27:29 - Priya Keshav 

 So pretty much all of the biggest challenges that you kind of addressed are not technical, right? But most of the people kind of focus on this magic button that would kind of just, you start. I think that's a great place to kind of talk about what are your, if two important closing thoughts around retention, as we talk about implementing data minimization within companies.  

 

27:59 - Matt McClellan

Yeah, so I think top of mind is make sure that you engage your stakeholders so that they are part of the solution and not left out. in those decisions and then make sure that you have leadership engagement and leadership support will be my second.  And then lastly, be realistic and somewhat forgiving of yourself in terms of the effort and the progress you're gonna make. It is not gonna be a straight line.

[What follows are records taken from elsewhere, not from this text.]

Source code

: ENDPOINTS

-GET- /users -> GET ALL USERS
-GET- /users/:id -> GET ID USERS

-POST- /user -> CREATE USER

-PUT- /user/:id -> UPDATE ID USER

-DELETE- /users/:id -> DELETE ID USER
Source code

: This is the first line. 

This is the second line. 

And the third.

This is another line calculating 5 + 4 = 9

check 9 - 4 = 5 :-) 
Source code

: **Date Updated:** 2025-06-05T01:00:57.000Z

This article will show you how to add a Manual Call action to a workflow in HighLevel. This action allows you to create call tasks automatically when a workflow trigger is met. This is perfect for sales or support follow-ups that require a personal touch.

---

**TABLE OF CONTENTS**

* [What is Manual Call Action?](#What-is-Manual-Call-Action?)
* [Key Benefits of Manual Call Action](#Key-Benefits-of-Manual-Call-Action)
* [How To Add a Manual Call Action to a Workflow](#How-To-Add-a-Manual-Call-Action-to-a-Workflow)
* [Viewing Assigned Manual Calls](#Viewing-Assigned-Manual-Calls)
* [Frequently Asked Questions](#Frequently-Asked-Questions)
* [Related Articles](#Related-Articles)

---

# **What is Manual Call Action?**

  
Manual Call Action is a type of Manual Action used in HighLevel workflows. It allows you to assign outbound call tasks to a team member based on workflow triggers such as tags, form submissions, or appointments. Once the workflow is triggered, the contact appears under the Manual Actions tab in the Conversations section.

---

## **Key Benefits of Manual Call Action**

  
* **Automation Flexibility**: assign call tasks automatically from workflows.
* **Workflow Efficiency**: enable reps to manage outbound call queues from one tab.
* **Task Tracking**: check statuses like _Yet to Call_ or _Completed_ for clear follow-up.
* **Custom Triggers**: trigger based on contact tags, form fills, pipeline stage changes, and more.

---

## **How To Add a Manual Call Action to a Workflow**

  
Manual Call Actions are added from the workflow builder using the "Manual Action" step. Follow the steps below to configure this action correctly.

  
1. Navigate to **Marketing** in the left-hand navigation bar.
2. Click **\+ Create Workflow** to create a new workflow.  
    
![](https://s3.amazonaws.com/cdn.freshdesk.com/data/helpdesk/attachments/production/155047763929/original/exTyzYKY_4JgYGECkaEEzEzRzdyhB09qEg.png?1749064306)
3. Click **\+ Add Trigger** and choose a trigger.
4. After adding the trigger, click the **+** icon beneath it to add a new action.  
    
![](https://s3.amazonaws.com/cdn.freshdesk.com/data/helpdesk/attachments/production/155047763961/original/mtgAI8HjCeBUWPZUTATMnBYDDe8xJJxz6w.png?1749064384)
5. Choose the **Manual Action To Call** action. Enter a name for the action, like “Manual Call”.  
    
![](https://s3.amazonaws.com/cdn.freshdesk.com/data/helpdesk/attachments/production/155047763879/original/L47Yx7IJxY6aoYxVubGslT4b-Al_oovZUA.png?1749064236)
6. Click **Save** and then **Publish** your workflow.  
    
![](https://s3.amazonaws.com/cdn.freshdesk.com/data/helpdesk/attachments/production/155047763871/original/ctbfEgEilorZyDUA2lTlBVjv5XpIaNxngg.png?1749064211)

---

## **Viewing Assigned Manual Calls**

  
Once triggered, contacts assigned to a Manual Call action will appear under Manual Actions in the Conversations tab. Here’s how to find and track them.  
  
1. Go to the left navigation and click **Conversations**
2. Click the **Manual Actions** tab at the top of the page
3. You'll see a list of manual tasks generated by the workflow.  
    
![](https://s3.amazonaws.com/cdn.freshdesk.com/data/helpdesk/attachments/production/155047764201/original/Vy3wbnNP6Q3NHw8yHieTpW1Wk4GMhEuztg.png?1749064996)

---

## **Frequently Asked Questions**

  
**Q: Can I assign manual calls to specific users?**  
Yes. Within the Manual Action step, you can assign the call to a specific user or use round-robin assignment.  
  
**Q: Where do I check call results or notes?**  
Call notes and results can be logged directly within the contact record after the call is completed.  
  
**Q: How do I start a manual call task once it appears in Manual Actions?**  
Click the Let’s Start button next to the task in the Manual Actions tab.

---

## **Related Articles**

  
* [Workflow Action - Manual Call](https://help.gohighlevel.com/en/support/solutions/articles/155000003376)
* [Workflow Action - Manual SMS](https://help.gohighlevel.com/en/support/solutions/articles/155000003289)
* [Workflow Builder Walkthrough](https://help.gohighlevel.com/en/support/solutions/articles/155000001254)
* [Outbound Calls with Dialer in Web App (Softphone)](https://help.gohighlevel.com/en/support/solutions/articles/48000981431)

There's gonna be ups and downs and that's okay.  Be realistic about that, give yourself some grace and remember that if it was easy, everybody do it. And so that's why we do what we do is to make this easier for people, but recognizing that it still requires effort.  


28:57 - Priya Keshav  

Absolutely. No, I think there can't be a better way to kind of end this episode, right? Which is data minimization is hard. I mean, to tell you the truth, it's kind of... especially in this day and age where we go saying that, you need data for everything you do and AI is the most important, you know, part of every company strategy and AI needs data to, you know, thrive and survive. And so as you kind of think about data as your most important asset, it's hard to think about how to get rid of what you don't need because sometimes that requires very clear thoughts on what you need.  which is not often easy, right? So the other big thing is communicating to stakeholders and the importance of, you know, it's two sides to the coin.  You can easily get rid of what you don't need if you can understand what you need. And part of that is going to improve and inform some of your data strategies as well. So I think that's a great place to, and thank you so much for.  Joining us today, it was a great conversation. Thanks, Priya. I think it was good conversation. It was definitely bringing some of the more important topics because I think we, thanks for bringing it up and thanks for joining us and maybe we could do some other topics too. So nice to talk to you.   

 

30:28 - Matt McClellan

You know, even I'm trying to get back out there in the speaking circuit. like conferences and stuff. So if there's a opportunity to present together somewhere that you think I'd be useful with you, I'd be all for it. Sounds good.